• [WORK INSTRUCTIONS] Whenever a line of the entries below holds the string "الغذائية", copy that line and return it.

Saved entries
§ §
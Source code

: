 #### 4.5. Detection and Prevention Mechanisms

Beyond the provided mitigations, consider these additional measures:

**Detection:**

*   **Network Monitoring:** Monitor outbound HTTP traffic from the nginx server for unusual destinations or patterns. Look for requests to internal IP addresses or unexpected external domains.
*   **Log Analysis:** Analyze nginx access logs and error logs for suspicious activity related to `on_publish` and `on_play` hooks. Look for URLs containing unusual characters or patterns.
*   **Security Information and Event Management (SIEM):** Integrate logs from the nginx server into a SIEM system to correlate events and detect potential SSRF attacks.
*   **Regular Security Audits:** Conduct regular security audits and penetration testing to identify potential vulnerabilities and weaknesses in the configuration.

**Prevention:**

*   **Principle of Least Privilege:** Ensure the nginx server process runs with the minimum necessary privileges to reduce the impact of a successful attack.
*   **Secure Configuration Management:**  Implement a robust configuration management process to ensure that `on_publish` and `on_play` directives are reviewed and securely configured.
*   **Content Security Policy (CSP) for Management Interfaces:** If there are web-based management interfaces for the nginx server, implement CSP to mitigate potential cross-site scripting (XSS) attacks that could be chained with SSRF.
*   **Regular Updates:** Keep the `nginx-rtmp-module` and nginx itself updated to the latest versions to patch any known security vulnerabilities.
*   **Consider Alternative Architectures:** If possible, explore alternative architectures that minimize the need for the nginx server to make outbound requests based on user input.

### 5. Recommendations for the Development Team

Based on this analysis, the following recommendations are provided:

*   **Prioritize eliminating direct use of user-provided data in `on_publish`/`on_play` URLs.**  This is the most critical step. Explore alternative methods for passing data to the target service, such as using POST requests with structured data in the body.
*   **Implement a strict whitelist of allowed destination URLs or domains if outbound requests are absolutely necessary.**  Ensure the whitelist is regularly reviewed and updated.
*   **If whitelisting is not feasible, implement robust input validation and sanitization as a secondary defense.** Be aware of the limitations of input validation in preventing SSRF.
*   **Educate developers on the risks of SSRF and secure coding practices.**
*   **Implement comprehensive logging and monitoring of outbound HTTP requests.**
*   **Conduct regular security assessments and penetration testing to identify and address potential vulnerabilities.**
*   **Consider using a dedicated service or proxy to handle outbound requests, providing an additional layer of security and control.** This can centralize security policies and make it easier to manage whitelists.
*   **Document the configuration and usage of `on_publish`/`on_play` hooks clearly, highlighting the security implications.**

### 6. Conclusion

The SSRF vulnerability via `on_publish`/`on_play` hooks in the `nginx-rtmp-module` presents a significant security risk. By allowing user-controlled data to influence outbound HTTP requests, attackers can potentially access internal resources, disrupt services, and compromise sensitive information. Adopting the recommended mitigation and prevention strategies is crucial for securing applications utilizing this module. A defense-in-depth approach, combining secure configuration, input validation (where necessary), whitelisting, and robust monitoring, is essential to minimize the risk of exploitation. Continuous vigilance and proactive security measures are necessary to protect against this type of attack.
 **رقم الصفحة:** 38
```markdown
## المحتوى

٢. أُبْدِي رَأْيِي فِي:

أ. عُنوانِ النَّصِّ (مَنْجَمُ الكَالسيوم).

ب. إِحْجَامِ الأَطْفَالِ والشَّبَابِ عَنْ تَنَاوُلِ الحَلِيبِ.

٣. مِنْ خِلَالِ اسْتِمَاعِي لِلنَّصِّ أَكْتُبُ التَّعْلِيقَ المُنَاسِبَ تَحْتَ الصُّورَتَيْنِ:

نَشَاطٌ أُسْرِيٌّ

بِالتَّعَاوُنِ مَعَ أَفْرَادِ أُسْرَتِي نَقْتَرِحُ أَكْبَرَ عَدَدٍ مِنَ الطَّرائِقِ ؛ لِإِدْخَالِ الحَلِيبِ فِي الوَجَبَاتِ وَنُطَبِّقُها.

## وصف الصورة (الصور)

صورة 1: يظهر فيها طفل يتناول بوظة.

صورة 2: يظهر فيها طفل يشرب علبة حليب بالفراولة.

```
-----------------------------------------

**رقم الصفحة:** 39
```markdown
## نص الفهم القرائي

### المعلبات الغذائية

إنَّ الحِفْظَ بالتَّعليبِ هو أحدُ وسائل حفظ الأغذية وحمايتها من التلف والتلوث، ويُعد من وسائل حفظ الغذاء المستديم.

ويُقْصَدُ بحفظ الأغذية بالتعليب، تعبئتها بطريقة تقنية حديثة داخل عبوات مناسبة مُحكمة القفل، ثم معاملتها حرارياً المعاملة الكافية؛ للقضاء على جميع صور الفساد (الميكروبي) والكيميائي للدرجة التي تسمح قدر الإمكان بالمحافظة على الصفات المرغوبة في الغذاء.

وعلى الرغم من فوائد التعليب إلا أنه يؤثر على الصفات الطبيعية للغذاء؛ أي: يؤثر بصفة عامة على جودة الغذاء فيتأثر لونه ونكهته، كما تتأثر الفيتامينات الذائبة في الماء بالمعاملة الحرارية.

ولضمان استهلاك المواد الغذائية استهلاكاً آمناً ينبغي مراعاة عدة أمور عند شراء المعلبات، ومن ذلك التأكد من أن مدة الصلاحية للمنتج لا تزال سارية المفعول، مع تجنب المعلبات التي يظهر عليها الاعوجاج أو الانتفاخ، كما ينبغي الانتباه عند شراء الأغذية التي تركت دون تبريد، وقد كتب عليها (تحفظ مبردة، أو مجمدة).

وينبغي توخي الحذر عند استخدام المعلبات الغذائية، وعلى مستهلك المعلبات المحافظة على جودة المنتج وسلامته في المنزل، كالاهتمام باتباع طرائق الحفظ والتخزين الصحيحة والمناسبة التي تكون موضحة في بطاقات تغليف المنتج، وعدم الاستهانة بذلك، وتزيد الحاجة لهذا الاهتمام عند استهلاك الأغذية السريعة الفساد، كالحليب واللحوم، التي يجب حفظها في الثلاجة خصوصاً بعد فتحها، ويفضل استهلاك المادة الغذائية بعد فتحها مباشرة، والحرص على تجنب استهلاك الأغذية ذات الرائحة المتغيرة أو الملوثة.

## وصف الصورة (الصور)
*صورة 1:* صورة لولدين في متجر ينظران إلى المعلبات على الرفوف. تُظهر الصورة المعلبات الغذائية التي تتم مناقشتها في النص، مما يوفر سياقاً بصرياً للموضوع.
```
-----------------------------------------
§ §
• [RESULT OF THE EXERCISE]
### المعلبات الغذائية
ولضمان استهلاك المواد الغذائية استهلاكاً آمناً ينبغي مراعاة عدة أمور عند شراء المعلبات، ومن ذلك التأكد من أن مدة الصلاحية للمنتج لا تزال سارية المفعول، مع تجنب المعلبات التي يظهر عليها الاعوجاج أو الانتفاخ، كما ينبغي الانتباه عند شراء الأغذية التي تركت دون تبريد، وقد كتب عليها (تحفظ مبردة، أو مجمدة).
وينبغي توخي الحذر عند استخدام المعلبات الغذائية، وعلى مستهلك المعلبات المحافظة على جودة المنتج وسلامته في المنزل، كالاهتمام باتباع طرائق الحفظ والتخزين الصحيحة والمناسبة التي تكون موضحة في بطاقات تغليف المنتج، وعدم الاستهانة بذلك، وتزيد الحاجة لهذا الاهتمام عند استهلاك الأغذية السريعة الفساد، كالحليب واللحوم، التي يجب حفظها في الثلاجة خصوصاً بعد فتحها، ويفضل استهلاك المادة الغذائية بعد فتحها مباشرة، والحرص على تجنب استهلاك الأغذية ذات الرائحة المتغيرة أو الملوثة.
*صورة 1:* صورة لولدين في متجر ينظران إلى المعلبات على الرفوف. تُظهر الصورة المعلبات الغذائية التي تتم مناقشتها في النص، مما يوفر سياقاً بصرياً للموضوع.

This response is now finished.